>>15913783
>What kind of experience are the gamers that play games for the stories do want?
Are you having a stroke, anon? Are you okay?
That aside, I suppose that I enjoy a happy medium where gaming narratives go. I don't want the graphics to be too good, because that will become the sole focus and the story will suffer. I also don't want some cutscene-laden drivel that's produced by wannabe hacks who try to imitate Hollywood trash, who actively work against player imagination and agency.
I enjoy things like classic CRPGs and 2D graphics. The graphics are just good enough to give a visual representation that works in tandem with the material, and your imagination fills in the rest of the blanks. Things like Fallout 1&2, FF6, Diablo 2, Hotline Miami, GTA1, etc. I have a pretty overactive imagination, and I like the rudimentary visual cues so that they keep my imagination anchored to what I'm seeing on the screen, or else it'll abstract into something that doesn't represent designer intent in the slightest.

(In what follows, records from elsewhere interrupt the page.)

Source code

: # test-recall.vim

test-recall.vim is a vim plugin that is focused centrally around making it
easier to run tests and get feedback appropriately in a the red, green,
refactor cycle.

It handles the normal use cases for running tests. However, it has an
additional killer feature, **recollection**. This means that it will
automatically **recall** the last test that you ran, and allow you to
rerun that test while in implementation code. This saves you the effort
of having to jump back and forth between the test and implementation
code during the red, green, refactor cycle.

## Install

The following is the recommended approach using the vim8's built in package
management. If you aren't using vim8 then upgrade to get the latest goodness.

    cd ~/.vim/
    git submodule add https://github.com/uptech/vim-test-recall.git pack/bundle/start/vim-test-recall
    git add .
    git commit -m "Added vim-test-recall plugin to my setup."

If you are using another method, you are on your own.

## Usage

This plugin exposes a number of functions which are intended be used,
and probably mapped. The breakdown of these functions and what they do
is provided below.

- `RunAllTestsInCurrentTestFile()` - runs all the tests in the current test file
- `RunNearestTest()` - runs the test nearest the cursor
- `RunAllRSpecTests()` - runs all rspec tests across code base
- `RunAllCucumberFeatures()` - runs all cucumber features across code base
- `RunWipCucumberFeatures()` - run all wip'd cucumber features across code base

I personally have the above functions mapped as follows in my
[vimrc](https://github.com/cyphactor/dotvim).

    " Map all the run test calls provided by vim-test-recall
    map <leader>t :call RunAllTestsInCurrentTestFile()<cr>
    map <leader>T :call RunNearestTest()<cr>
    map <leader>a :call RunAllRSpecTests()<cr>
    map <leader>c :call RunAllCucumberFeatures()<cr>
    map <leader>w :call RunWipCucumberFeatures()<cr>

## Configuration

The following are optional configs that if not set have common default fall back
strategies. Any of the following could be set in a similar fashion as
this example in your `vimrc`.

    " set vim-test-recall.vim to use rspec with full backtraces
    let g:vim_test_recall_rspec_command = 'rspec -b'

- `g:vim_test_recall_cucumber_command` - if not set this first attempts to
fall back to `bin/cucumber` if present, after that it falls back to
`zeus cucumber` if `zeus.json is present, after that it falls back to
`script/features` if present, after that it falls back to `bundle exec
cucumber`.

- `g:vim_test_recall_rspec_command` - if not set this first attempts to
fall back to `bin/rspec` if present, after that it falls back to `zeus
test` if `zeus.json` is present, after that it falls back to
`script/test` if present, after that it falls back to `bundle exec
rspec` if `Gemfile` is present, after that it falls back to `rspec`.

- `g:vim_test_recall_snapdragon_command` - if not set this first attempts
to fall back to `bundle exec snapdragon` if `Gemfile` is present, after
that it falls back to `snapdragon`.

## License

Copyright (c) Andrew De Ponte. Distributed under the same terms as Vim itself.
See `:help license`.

Which is why I don't really enjoy text games very much. Not because of the lack of imagination, but I like to keep my imaginative expectations tempered from the get-go. Nothing worse than clinging to an imaginative buildup that you've had in your head for 20+ years, just for the writer to later elaborate and display that their vision greatly contrasts with your own, which invalidates an unfettered belief that's been uncontested, and eventually shattered due to being wrong.